What to do:
Report how many lines in the records that follow have the word "Interpreting" in them, giving the number and nothing more.

(Stored entries)

++++

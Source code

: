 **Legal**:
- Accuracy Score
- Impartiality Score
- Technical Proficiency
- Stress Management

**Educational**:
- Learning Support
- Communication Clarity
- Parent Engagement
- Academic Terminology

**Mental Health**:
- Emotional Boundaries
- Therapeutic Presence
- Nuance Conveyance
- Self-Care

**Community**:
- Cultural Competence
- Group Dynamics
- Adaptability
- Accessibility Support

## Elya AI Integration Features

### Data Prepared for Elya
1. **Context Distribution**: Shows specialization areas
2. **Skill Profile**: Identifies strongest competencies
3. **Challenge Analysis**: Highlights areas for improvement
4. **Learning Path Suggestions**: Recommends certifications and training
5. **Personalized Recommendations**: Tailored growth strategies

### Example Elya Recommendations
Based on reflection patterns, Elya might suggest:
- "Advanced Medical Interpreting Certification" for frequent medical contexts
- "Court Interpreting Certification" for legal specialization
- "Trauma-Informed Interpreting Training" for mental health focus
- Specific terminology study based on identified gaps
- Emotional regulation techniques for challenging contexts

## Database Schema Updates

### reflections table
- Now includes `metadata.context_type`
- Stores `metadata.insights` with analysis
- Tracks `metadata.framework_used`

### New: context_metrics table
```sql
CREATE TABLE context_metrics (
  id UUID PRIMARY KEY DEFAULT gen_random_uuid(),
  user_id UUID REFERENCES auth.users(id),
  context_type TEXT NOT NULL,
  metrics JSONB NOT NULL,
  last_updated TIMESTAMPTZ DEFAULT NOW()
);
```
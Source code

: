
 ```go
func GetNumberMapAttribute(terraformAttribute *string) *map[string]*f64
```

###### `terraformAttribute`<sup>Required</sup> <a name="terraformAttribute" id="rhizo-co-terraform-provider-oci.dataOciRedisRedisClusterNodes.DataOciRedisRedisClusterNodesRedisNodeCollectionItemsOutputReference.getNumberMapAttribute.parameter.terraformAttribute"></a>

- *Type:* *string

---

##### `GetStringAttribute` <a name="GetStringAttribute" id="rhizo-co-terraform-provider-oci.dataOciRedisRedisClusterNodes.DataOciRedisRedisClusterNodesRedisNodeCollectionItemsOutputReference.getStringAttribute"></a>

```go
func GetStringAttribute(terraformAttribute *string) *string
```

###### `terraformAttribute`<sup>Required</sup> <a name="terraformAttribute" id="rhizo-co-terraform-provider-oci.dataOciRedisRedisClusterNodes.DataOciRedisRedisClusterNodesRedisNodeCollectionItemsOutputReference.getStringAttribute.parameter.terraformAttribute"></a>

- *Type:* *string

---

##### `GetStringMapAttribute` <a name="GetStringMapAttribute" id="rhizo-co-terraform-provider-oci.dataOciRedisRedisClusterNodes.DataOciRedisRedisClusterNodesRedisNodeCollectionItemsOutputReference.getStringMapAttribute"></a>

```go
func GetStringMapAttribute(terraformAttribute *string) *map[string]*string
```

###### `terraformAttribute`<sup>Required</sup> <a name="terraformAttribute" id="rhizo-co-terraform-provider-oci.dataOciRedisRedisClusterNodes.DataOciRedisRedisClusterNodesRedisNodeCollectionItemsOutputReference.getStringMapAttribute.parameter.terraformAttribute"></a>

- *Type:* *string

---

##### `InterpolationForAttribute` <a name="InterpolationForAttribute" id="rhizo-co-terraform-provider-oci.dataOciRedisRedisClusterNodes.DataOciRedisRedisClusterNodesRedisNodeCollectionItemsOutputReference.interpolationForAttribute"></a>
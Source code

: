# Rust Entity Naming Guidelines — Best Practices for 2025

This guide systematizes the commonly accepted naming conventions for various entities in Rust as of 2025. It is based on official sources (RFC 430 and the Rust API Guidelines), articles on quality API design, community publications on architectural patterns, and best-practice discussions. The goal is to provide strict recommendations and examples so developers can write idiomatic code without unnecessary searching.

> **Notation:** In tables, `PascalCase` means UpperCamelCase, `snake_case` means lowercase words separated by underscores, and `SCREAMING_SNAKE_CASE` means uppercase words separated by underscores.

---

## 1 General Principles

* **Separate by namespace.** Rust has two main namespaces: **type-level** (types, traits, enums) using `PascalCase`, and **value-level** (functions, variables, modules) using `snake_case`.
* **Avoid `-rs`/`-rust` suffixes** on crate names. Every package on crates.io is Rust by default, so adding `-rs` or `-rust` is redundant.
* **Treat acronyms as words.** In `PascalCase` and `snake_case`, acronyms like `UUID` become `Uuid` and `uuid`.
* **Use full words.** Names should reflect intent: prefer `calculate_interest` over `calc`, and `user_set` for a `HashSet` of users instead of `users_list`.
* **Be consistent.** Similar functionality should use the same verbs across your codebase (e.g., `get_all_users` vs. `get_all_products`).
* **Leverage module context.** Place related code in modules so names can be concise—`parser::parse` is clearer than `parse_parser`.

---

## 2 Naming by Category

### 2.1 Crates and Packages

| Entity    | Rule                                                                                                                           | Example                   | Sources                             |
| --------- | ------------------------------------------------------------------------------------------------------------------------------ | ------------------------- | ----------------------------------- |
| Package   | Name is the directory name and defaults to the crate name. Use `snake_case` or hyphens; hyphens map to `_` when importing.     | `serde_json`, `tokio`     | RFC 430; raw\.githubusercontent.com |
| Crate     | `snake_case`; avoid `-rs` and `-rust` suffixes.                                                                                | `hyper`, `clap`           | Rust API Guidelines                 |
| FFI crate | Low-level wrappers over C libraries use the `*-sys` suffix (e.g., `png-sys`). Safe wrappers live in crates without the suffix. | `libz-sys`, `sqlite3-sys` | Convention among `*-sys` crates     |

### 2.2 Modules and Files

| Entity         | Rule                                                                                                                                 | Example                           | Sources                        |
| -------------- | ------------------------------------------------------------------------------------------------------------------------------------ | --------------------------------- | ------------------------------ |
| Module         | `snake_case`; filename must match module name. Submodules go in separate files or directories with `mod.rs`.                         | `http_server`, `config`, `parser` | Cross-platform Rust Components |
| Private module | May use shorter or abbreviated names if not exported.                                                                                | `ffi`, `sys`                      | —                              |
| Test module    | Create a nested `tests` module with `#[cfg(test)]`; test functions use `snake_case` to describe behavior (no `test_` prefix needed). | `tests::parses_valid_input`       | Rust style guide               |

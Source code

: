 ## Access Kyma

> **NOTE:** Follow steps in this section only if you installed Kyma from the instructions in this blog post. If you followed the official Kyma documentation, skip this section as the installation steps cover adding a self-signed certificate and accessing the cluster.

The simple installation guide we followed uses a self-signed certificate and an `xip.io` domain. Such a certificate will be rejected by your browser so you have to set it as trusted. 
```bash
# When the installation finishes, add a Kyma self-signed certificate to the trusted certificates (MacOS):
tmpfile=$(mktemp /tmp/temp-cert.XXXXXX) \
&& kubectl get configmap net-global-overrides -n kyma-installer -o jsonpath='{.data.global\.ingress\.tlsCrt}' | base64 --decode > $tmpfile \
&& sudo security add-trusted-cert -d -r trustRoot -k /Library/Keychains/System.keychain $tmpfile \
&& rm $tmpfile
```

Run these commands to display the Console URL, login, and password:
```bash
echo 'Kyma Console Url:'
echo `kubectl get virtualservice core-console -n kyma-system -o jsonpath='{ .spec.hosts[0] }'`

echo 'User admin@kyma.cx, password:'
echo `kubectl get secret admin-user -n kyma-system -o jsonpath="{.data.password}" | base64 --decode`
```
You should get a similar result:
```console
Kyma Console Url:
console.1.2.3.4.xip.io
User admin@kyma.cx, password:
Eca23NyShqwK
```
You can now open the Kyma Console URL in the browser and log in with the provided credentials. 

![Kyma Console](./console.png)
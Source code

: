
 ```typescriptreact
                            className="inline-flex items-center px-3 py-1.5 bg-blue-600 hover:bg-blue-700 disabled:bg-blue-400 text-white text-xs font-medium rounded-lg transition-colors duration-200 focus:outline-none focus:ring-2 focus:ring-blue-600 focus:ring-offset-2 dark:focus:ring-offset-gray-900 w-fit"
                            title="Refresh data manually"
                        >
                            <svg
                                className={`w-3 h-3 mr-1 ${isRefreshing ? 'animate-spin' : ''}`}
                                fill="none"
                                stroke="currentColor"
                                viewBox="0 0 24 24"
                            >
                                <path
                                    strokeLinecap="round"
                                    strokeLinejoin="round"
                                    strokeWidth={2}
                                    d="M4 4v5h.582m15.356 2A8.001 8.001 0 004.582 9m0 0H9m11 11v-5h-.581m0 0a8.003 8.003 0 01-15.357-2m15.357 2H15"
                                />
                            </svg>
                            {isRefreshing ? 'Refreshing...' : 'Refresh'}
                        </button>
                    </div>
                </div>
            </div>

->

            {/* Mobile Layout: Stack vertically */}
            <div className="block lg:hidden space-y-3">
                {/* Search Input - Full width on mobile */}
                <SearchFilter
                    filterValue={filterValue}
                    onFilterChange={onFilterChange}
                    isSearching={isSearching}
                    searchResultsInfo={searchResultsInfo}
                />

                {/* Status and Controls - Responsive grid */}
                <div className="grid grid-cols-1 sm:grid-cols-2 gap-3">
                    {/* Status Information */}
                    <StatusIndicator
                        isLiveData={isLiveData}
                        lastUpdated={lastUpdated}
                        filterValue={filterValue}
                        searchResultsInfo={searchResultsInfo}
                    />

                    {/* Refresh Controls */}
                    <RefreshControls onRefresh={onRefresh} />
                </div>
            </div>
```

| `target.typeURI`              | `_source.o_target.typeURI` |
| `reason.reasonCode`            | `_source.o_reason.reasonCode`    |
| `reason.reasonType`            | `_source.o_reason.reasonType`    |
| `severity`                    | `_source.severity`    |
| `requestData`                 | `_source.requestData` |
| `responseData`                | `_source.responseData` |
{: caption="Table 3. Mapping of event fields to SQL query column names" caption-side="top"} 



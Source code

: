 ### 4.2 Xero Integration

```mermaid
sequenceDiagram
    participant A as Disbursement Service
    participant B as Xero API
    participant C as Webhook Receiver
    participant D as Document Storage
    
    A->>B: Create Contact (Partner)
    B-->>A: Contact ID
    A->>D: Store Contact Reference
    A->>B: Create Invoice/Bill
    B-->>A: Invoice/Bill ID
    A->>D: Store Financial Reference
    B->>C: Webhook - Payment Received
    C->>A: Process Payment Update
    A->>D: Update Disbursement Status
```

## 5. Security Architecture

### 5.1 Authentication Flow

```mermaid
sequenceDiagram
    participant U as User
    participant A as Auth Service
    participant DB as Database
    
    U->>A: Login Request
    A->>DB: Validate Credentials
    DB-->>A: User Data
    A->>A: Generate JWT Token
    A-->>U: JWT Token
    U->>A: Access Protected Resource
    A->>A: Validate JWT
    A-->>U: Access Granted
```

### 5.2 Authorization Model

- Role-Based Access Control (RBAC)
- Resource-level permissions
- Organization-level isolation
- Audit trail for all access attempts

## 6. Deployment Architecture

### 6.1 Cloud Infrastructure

++++

Result of the exercise:
3